DocketNumber: No. 15128
Citation Numbers: 120 Tex. Crim. 21, 47 S.W.2d 831, 1932 Tex. Crim. App. LEXIS 132
Judges: Calhoun
Filed Date: 3/23/1932
Status: Precedential
Modified Date: 10/19/2024
— Under an indictment charging the appellant with assault with intent to murder, appellant was convicted of aggravated assault, and his punishment assessed at a fine of $600 and confinement in the county jail for a period of ninety days.
It appears from the testimony of the state that the appellant shot a man by the name of Oliver Wills. It appears further from the evidence that appellant and his wife were sitting in a car and the appellant called the said Wills over to said car for the purpose of discussing some alleged previous statement the said Wills was alleged to have made concerning appellant’s wife. After some discussion between the appellant and said Wills, a difficulty ensued in which said Wills was shot.

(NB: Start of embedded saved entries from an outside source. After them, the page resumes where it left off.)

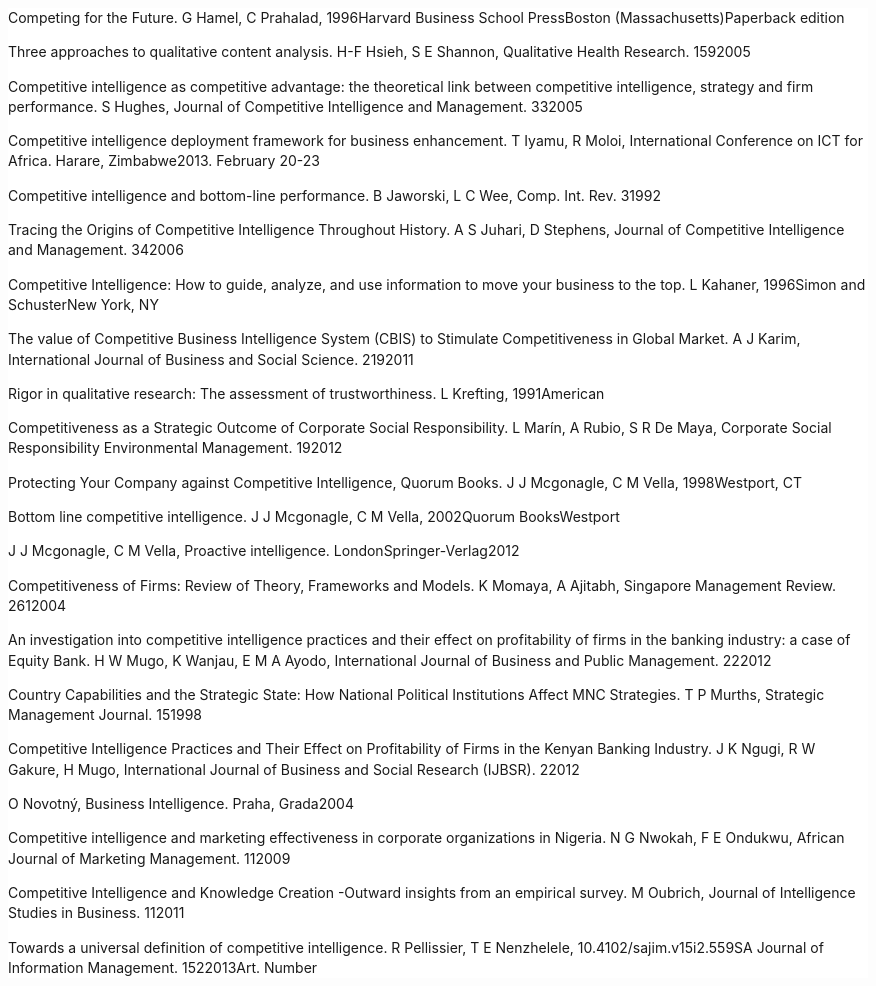 Competing for the Future. G Hamel, C Prahalad, 1996Harvard Business School PressBoston (Massachusetts)Paperback edition

Three approaches to qualitative content analysis. H-F Hsieh, S E Shannon, Qualitative Health Research. 1592005

Competitive intelligence as competitive advantage: the theoretical link between competitive intelligence, strategy and firm performance. S Hughes, Journal of Competitive Intelligence and Management. 332005

Competitive intelligence deployment framework for business enhancement. T Iyamu, R Moloi, International Conference on ICT for Africa. Harare, Zimbabwe2013. February 20-23

Competitive intelligence and bottom-line performance. B Jaworski, L C Wee, Comp. Int. Rev. 31992

Tracing the Origins of Competitive Intelligence Throughout History. A S Juhari, D Stephens, Journal of Competitive Intelligence and Management. 342006

Competitive Intelligence: How to guide, analyze, and use information to move your business to the top. L Kahaner, 1996Simon and SchusterNew York, NY

The value of Competitive Business Intelligence System (CBIS) to Stimulate Competitiveness in Global Market. A J Karim, International Journal of Business and Social Science. 2192011

Rigor in qualitative research: The assessment of trustworthiness. L Krefting, 1991American

Competitiveness as a Strategic Outcome of Corporate Social Responsibility. L Marín, A Rubio, S R De Maya, Corporate Social Responsibility Environmental Management. 192012

Protecting Your Company against Competitive Intelligence, Quorum Books. J J Mcgonagle, C M Vella, 1998Westport, CT

Bottom line competitive intelligence. J J Mcgonagle, C M Vella, 2002Quorum BooksWestport

J J Mcgonagle, C M Vella, Proactive intelligence. LondonSpringer-Verlag2012

Competitiveness of Firms: Review of Theory, Frameworks and Models. K Momaya, A Ajitabh, Singapore Management Review. 2612004

An investigation into competitive intelligence practices and their effect on profitability of firms in the banking industry: a case of Equity Bank. H W Mugo, K Wanjau, E M A Ayodo, International Journal of Business and Public Management. 222012

Country Capabilities and the Strategic State: How National Political Institutions Affect MNC Strategies. T P Murths, Strategic Management Journal. 151998

Competitive Intelligence Practices and Their Effect on Profitability of Firms in the Kenyan Banking Industry. J K Ngugi, R W Gakure, H Mugo, International Journal of Business and Social Research (IJBSR). 22012

O Novotný, Business Intelligence. Praha, Grada2004

Competitive intelligence and marketing effectiveness in corporate organizations in Nigeria. N G Nwokah, F E Ondukwu, African Journal of Marketing Management. 112009

Competitive Intelligence and Knowledge Creation -Outward insights from an empirical survey. M Oubrich, Journal of Intelligence Studies in Business. 112011

Towards a universal definition of competitive intelligence. R Pellissier, T E Nenzhelele, 10.4102/sajim.v15i2.559SA Journal of Information Management. 1522013Art. Number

The testimony introduced by the appellant raised the issue of self-defense, accidental shooting, and a lack of intent to kill. The court charged on self-defense, accidental shooting, and aggravated assault. The evidence in this case is conflicting as to whether the appellant was being attacked by the said Wills at the time Wills was shot, and the evidence clearly raised the issue of aggravated assault, which issue was submitted by
The learned trial judge charged upon self-defense, but throughout the charge he made the right of appellant to an acquittal depend upon the ground of self-defense against an attack upon the part of said Wills producing a reasonable expectation or fear of death or serious bodily injury. The jury was not instructed anywhere in said charge as to the right of appellant to defend himself against an unlawful attack on the part of the witness Wills, even though it was not of sufficient gravity to evidence a purpose to either kill or seriously injure appellant. Aggravated assault being one of the issues in this case under the evidence, as well as an assault to murder, the charge which only authorized an acquittal if it reasonably appeared to appellant that he was in danger of death or serious bodily injury was too restrictive of the rights of appellant. This court has uniformly held that one charged with any grade of assault has the right of self-defense against any unlawful attack, even though such attack does not amount to an effort to inflict death or serious bodily injury. See Schutz v. State, 96 Texas Crim. Rep., 287, 257 S. W., 880; Britton v. State, 95 Texas Crim. Rep., 209, 253 S. W., 519; Nash v. State, 108 Texas Crim. Rep., 474, 1 S. W. (2d) 635; Forest v. State, 108 Texas Crim. Rep., 159, 300 S. W., 51; Hix v. State, 51 Texas Crim. Rep., 431, 102 S. W., 405.
Under the authorities cited, the trial judge was in error in his charge so excepted to, and it was such error as will necessarily call for a reversal.
The judgment is reversed and cause remanded.
Reversed and remanded.
The foregoing opinion of the Commission of Appeals has been examined by the Judges of the Court of Criminal Appeals and approved by the Court.